Prasasti terkejut, langsung mendongak begitu sosok cantik itu berdiri di depan meja kerjanya.

Shery, admin sekaligus orang yang diberinya tugas untuk live di media sosial, masih dengan makeup yang belum dibersihkan serta memegang beberapa busana yang sedang dipromosikan terlihat cemberut. Tidak biasanya pegawainya satu itu mendekatinya dengan wajah yang meskipun cantik, tetapi terlihat jengkel. Senyum yang biasanya terbit begitu mudah kini tersembunyi entah ke mana.

"Jelek mukamu kalau cemberut begitu! Ini mestinya kamu masih live, 'kan? Kenapa sudah nongol di sini?"

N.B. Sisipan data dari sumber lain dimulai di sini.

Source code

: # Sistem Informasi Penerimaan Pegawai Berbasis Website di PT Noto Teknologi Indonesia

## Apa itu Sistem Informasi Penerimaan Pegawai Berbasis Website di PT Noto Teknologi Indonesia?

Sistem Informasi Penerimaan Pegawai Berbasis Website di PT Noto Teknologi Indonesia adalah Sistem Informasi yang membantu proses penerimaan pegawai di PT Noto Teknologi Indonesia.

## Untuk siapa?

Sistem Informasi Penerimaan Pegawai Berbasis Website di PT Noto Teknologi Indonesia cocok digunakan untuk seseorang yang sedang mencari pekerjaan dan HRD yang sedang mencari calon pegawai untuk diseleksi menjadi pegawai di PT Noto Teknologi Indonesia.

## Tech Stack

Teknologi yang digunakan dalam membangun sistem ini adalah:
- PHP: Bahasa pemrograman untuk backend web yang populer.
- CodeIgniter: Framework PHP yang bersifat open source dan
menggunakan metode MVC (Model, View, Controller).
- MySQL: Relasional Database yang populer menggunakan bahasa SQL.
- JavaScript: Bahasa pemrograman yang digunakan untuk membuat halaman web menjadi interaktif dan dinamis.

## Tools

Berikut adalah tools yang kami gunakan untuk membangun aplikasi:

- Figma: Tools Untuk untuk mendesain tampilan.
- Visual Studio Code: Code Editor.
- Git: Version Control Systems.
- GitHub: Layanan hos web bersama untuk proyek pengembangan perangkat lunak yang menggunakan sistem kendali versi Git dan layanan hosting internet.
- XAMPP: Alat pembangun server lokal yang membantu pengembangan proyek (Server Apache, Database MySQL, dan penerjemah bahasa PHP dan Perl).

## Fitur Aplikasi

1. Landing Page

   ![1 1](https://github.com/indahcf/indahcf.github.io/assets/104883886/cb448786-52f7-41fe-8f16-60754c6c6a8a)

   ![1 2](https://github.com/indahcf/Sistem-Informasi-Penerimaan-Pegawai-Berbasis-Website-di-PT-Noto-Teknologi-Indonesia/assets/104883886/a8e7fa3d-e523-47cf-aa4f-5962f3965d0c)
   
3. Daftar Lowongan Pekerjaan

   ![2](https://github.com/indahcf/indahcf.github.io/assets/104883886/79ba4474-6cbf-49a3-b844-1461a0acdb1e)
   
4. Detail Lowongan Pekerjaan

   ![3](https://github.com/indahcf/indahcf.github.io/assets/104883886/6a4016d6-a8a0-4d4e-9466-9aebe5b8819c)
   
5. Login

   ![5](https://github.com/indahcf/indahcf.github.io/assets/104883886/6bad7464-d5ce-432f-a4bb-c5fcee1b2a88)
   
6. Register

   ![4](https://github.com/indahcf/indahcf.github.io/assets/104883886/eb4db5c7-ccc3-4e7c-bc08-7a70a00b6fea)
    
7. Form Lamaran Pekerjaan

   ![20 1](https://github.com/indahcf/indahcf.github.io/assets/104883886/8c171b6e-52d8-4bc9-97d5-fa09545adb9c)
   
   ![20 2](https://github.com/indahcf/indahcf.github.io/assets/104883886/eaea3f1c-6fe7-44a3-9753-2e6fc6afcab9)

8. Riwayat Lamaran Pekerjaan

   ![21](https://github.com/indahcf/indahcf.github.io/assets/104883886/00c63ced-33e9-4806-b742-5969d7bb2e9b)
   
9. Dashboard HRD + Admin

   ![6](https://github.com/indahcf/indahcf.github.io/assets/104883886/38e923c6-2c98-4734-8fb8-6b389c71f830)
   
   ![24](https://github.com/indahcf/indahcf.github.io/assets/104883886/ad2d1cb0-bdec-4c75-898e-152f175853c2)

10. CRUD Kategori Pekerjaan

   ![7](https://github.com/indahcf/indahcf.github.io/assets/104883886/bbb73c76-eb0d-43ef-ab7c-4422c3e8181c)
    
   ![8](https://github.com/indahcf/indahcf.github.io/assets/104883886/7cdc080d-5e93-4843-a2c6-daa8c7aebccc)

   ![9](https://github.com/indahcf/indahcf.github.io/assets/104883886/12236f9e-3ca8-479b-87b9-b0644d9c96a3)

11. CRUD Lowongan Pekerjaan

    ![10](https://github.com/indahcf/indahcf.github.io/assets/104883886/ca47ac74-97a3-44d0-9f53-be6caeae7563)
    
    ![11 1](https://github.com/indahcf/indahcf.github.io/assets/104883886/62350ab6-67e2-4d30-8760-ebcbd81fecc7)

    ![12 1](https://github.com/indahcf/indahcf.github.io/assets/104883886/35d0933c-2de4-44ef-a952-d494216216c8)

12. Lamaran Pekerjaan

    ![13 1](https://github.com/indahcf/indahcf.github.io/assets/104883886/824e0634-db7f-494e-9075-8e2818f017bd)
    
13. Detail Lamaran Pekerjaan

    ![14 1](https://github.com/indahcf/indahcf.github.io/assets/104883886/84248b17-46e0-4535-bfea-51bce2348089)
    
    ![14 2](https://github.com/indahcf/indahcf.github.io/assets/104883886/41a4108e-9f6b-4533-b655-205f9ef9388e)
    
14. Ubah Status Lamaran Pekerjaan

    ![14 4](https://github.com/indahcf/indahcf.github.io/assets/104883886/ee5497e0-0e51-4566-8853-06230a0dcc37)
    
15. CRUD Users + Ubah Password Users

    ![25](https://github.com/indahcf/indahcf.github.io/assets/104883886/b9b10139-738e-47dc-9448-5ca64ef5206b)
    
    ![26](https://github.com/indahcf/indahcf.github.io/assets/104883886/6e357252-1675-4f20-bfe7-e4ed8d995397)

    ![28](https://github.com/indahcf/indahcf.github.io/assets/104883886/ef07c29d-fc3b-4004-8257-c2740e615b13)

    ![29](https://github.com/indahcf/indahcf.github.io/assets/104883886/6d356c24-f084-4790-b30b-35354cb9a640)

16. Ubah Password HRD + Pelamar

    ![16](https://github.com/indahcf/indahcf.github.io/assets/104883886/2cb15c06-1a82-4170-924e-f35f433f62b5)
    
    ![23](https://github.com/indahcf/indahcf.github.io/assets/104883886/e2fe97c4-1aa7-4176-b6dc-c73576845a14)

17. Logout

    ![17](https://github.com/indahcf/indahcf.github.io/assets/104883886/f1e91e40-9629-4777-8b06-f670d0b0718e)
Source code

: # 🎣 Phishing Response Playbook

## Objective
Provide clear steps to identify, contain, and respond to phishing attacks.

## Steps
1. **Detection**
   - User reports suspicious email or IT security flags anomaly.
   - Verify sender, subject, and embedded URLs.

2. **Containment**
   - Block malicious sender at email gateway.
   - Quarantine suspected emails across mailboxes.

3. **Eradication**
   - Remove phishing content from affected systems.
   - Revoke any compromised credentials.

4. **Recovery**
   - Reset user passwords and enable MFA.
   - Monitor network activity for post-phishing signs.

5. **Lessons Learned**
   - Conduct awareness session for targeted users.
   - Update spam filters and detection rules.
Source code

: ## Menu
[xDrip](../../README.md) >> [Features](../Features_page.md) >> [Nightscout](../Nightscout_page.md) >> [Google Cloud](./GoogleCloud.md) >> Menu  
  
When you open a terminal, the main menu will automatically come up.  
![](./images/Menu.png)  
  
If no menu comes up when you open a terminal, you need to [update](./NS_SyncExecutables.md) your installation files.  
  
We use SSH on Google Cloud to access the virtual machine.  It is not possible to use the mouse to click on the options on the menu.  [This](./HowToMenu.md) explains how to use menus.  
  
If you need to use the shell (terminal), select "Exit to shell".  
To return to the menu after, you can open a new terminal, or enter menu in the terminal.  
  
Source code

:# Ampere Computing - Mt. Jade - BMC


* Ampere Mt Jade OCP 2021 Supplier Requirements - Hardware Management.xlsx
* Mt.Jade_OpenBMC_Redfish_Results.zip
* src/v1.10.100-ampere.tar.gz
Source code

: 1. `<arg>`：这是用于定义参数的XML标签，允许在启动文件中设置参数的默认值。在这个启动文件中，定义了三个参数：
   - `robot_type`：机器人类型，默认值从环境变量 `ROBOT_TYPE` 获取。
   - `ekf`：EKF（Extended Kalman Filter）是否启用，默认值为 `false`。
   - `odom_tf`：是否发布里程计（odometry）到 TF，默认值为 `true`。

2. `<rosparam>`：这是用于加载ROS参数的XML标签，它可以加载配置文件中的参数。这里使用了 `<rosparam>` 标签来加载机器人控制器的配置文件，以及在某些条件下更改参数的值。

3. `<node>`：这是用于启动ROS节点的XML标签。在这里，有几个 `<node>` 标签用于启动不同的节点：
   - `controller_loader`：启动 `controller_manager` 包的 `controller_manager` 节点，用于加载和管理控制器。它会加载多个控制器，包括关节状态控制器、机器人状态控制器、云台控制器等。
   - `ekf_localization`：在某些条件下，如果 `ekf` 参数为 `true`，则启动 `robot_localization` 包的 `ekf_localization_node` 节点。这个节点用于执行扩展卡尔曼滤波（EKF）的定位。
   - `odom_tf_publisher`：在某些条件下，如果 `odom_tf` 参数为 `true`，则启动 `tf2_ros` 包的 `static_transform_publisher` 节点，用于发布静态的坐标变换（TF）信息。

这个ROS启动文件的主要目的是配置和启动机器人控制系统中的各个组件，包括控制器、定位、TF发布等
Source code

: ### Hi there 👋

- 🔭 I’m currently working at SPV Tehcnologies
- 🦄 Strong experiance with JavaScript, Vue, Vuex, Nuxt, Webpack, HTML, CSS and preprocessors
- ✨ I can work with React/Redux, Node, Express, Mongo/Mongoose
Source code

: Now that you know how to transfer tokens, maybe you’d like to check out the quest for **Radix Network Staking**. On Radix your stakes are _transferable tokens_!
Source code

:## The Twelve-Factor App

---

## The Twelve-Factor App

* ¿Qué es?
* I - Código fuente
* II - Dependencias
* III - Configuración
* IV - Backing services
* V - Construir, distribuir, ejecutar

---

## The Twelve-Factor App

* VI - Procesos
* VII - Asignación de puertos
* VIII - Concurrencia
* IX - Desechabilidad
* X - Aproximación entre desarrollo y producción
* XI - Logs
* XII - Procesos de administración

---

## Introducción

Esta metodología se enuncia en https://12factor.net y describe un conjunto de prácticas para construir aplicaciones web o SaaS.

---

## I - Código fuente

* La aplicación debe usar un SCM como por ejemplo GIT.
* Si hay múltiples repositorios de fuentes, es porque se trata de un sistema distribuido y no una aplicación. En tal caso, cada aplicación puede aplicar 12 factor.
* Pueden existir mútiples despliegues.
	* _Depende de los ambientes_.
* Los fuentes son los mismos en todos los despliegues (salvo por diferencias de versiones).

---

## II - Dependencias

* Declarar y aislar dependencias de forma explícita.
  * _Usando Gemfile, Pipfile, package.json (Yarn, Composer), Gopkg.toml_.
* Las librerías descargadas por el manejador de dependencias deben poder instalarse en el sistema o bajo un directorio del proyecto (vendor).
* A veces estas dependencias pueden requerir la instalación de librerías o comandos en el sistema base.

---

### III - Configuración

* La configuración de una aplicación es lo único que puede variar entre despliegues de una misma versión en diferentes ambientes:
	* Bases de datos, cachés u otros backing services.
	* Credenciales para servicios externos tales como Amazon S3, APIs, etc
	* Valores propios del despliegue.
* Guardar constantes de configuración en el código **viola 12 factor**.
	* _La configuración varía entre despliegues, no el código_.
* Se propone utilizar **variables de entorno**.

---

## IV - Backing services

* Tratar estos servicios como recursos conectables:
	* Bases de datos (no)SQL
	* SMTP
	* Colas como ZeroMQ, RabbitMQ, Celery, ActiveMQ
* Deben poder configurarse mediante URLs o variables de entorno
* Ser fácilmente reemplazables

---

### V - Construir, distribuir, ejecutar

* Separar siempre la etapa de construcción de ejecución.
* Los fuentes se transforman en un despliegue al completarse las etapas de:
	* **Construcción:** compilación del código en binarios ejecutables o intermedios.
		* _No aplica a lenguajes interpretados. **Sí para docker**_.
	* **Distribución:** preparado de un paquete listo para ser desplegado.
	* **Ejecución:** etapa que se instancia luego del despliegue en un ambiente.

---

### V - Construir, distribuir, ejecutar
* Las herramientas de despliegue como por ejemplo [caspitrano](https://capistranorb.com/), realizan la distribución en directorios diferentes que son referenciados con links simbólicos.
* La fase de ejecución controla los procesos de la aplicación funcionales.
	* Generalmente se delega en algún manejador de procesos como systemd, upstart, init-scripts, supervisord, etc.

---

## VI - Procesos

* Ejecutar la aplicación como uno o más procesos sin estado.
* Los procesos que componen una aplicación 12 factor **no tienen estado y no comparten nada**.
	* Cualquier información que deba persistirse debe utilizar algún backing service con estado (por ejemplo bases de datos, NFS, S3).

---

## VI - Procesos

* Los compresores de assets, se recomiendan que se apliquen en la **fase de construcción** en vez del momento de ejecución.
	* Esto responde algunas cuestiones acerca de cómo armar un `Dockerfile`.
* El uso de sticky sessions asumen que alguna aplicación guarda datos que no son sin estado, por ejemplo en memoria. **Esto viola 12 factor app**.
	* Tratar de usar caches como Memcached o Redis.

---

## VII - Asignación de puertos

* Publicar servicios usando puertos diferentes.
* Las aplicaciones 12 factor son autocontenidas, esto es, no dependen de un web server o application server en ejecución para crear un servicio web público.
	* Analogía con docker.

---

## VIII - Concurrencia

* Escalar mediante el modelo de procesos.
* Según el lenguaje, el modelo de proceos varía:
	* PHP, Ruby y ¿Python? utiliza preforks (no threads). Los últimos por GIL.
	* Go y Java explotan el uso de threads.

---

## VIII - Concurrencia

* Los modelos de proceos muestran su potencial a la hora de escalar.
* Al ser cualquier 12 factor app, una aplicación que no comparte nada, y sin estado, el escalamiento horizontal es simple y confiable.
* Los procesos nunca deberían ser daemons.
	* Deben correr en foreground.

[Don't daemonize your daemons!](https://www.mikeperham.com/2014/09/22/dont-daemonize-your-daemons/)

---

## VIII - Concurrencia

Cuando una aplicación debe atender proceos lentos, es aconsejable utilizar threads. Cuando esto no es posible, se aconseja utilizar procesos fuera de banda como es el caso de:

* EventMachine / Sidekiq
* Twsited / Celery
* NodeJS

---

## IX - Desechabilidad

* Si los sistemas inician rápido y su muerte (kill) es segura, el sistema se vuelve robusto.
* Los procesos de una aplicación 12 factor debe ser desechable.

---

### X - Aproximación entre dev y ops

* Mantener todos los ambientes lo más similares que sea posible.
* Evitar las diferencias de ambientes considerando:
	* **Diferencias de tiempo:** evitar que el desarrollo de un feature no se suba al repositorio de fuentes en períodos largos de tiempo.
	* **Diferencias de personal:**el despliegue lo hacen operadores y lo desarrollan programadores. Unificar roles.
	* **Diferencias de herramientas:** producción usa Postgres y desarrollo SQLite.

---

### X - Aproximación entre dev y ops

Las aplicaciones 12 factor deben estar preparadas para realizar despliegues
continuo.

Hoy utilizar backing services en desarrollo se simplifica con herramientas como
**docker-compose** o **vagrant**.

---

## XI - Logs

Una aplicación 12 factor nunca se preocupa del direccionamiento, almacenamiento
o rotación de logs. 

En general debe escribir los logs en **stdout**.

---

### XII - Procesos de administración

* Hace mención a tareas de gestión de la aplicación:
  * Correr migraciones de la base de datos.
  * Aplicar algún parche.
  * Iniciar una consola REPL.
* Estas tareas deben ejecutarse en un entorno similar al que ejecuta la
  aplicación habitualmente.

"Ya karena itu Shery ke sini. Mbak Sasti kira-kira, dong. Aku telanjur peragakan benda ini ...." Shery meletakkan blazer dan beberapa model bawahan di meja. "Laku banyak lengkap dengan inner serta kalung etnis yang datang minggu lalu. Eh, Dhita malah bilang kalau stok kita nggak memenuhi permintaan."

"Masa?" Alis Prasasti terangkat. Seingatnya, untuk penjualan normal dan barang yang masih lagi tren digunakan, stok mereka aman sampai empat hari. Setelah itu bisa mendatangkan model lain yang juga sedang digandrungi para konsumen.

"Live-nya di-stop, Mbak, dengan alasan itu. Kita nggak pernah menawarkan barang yang enggak ready meski akan datang besok."

"Memangnya ada yang enggak ready?"

"Mbak Sasti!" Prasasti menoleh ke pintu, Dhita muncul dengan ponsel dan pulpen terselip di telinga. "Ini gimana, sih, baju-bajunya belum datang. Padahal kita sudah live."

"Sudah diperiksa?" Enggan menyalahkan karyawannya, Prasasti hanya bertanya lembut.

"Sudah, Mbak," sahut Shery dan Dhita bersamaan.

Prasasti membuka-buka tumpukan kertas. Setelah menemukan apa yang dicarinya, diberikannya beberapa lembar kertas itu pada Shery. Dhita mendekat dan turut memeriksa apa yang tertulis di sana.

"Loh, mestinya jumlahnya cukup," ujar Dhita.

"Terus?" tanya Prasasti.

"Tapi jumlah dusnya nggak sebanyak ini, Mbak!" seru Shery.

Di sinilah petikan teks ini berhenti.